CrossFit: voors en tegens voor zwemmen

laten we eens kijken naar de voors en tegens van CrossFit als aanvullende training voor zwemmen.

vandaag gaan we het hebben over een vrij recente innovatie in sporttraining die in het zwemmen zou kunnen worden geïntroduceerd. Ik heb het over CrossFit.

kan CrossFit nuttig zijn voor een zwemmer? Ja, maar … Maar laten we eerst uitleggen waar het allemaal om gaat.CrossFit kwam voor het eerst op het toneel in 2000 en is nu een wijdverbreide competitieve sport wereldwijd die nu goed en echt deel uitmaakt van de fitnesswereld.

Training omvat allerlei verschillende oefeningen: lichaamsgewichtoefeningen, oefeningen met apparatuur zoals medicijnballen of kettle bells, en zelfs Olympische gewichtheffen oefeningen. Alle oefeningen stimuleren verschillende spiergroepen en zijn sterk afhankelijk van de kernsterkte.

al deze oefeningen worden gewoonlijk gecombineerd in circuits die intensieve trainingssessies, WODs genaamd, creëren.

WODs (workouts van de dag) worden vaak getimed, dus elke training verandert in een soort wedstrijd tegen jezelf. Een WOD kan wel 10 minuten of meer duren en de hoge intensiteit genereert veel melkzuur, waardoor je uiteindelijk extreem vermoeid wordt.

samenvattend wat we zojuist hebben gezegd:

  • gebruik van verschillende spiergroepen tegelijkertijd
  • geconcentreerd rond kernsterkte
  • langer dan 10 minuten
  • getimed
  • prestatiegerelateerde
  • hoge intensiteit
  • Melkzuurgenererend

doet deze lijst u aan iets denken? Er zijn tal van overeenkomsten met zwemmen, met name in het gebruik van trainingssets gericht op snelheid, snelheidsduurzaamheid en aërobe/anaërobe capaciteit.

de hierboven genoemde punten zijn de voordelen van CrossFit in relatie tot zwemmen. Er zijn duidelijke overeenkomsten en dus het zou een echt functionele vorm van training voor een zwemmer!

natuurlijk zijn er onvermijdelijk nadelen die moeten worden overwogen, meer bepaald:

1. Soms is de interne trainingsbelasting van een specifieke oefening onvoldoende nauwkeurig of wordt er onvoldoende rekening mee gehouden. Om uit te leggen wat een interne trainingsbelasting is, stel je voor dat je twee mensen voor je hebt, de ene getraind en de andere ongetraind. Ze worden beiden gevraagd om een gewicht van 50 kg op te tillen. 50 kg is de externe (doelstelling) trainingsbelasting; iemand die getraind is zal een lagere interne (subjectieve) trainingsbelasting hebben, omdat het voor hen gemakkelijker zal zijn om dit gewicht op te tillen. Sommige WOD ‘ s houden hier geen rekening mee, omdat ze standaard externe trainingsbelastingen hebben, die alleen verschillen voor mannen en vrouwen.

2. De oefeningen zijn niet gemakkelijk. De uit te voeren bewegingen zijn vaak ingewikkeld en techniek is uiterst belangrijk. Zonder goede techniek is het risico op letsel extreem hoog. Bovendien, rekening houdend met het feit dat vermoeidheid begint op een bepaald punt in de WOD, is het risico om jezelf pijn te doen nog hoger, omdat je niet helder zult denken tijdens het uitvoeren van de oefening. Dit is nog relevanter voor zwemmers, omdat ze gewend zijn aan een waterige omgeving die semi-weinig zwaartekracht heeft en dus hun gewrichten en spieren niet goed zijn “ingesteld” op het droge.

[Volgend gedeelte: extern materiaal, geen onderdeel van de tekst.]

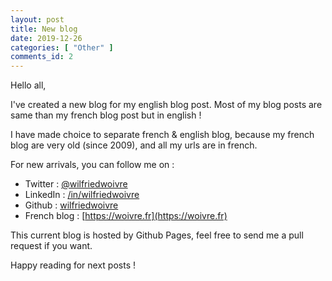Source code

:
 ```yaml
---
layout: post
title: New blog
date: 2019-12-26
categories: [ "Other" ]
comments_id: 2 
---
```


Hello all,

I've created a new blog for my english blog post. Most of my blog posts are same than my french blog post but in english !

I have made choice to separate french & english blog, because my french blog are very old (since 2009), and all my urls are in french.

For new arrivals, you can follow me on :

- Twitter : [@wilfriedwoivre](https://twitter.com/wilfriedwoivre)
- LinkedIn : [/in/wilfriedwoivre](https://linkedin.com/in/wilfriedwoivre)
- Github : [wilfriedwoivre](https://github.com/wilfriedwoivre)
- French blog : [https://woivre.fr](https://woivre.fr)

This current blog is hosted by Github Pages, feel free to send me a pull request if you want.

Happy reading for next posts !
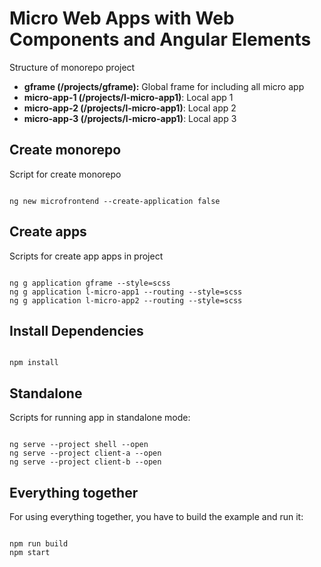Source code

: # Micro Web Apps with Web Components and Angular Elements

Structure of monorepo project

- **gframe (/projects/gframe):** Global frame for including all micro app
- **micro-app-1 (/projects/l-micro-app1)**: Local app 1
- **micro-app-2 (/projects/l-micro-app1)**: Local app 2
- **micro-app-3 (/projects/l-micro-app1)**: Local app 3

## Create monorepo

Script for create monorepo

```

ng new microfrontend --create-application false

```

## Create apps

Scripts for create app apps in project

```

ng g application gframe --style=scss
ng g application l-micro-app1 --routing --style=scss
ng g application l-micro-app2 --routing --style=scss

```

## Install Dependencies

```

npm install

```

## Standalone

Scripts for running app in standalone mode:

```

ng serve --project shell --open
ng serve --project client-a --open
ng serve --project client-b --open

```

## Everything together

For using everything together, you have to build the example and run it:

```

npm run build
npm start

```
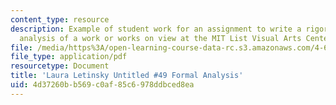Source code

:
 ```yaml
---
content_type: resource
description: Example of student work for an assignment to write a rigorous formal
  analysis of a work or works on view at the MIT List Visual Arts Center.
file: /media/https%3A/open-learning-course-data-rc.s3.amazonaws.com/4-661-theory-and-method-in-the-study-of-architecture-and-art-fall-2015/4d37260bb569c0af85c6978ddbced8ea_MIT4_661F15_ESBrowne.pdf
file_type: application/pdf
resourcetype: Document
title: 'Laura Letinsky Untitled #49 Formal Analysis'
uid: 4d37260b-b569-c0af-85c6-978ddbced8ea
---
```


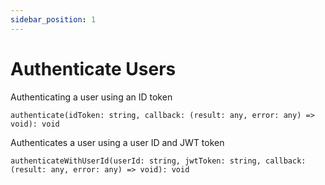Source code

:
 ```yaml
---
sidebar_position: 1
---
```


# Authenticate Users

Authenticating a user using an ID token

`authenticate(idToken: string, callback: (result: any, error: any) => void): void`

Authenticates a user using a user ID and JWT token

`authenticateWithUserId(userId: string, jwtToken: string, callback: (result: any, error: any) => void): void`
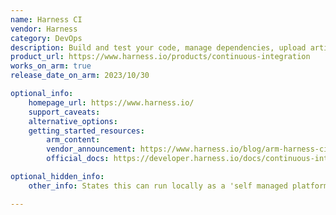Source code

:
```yaml
---
name: Harness CI
vendor: Harness
category: DevOps
description: Build and test your code, manage dependencies, upload artifacts, and monitor build outcomes. This enterprise offering offers unique features such as AIDA, Cache Intelligence, and Test Intelligence. In addition you can integrate third party tools, custom scripts, and other Harness modules.
product_url: https://www.harness.io/products/continuous-integration
works_on_arm: true
release_date_on_arm: 2023/10/30

optional_info:
    homepage_url: https://www.harness.io/
    support_caveats:
    alternative_options:
    getting_started_resources:
        arm_content: 
        vendor_announcement: https://www.harness.io/blog/arm-harness-ci-cloud
        official_docs: https://developer.harness.io/docs/continuous-integration/get-started/tutorials

optional_hidden_info:
    other_info: States this can run locally as a 'self managed platform' on this page www.harness.io/pricing

---
```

kortom, als u van plan bent CrossFit uit te proberen, kunt u er zeker van zijn dat het uw zwemmen zal helpen.

mijn advies is om een deskundige te raadplegen voordat u begint, zodat u precies de juiste techniek voor de oefeningen kunt leren en in staat bent om WODs aan te nemen zonder gewond te raken.

geniet van uw training!

Geef een antwoord

Het e-mailadres wordt niet gepubliceerd.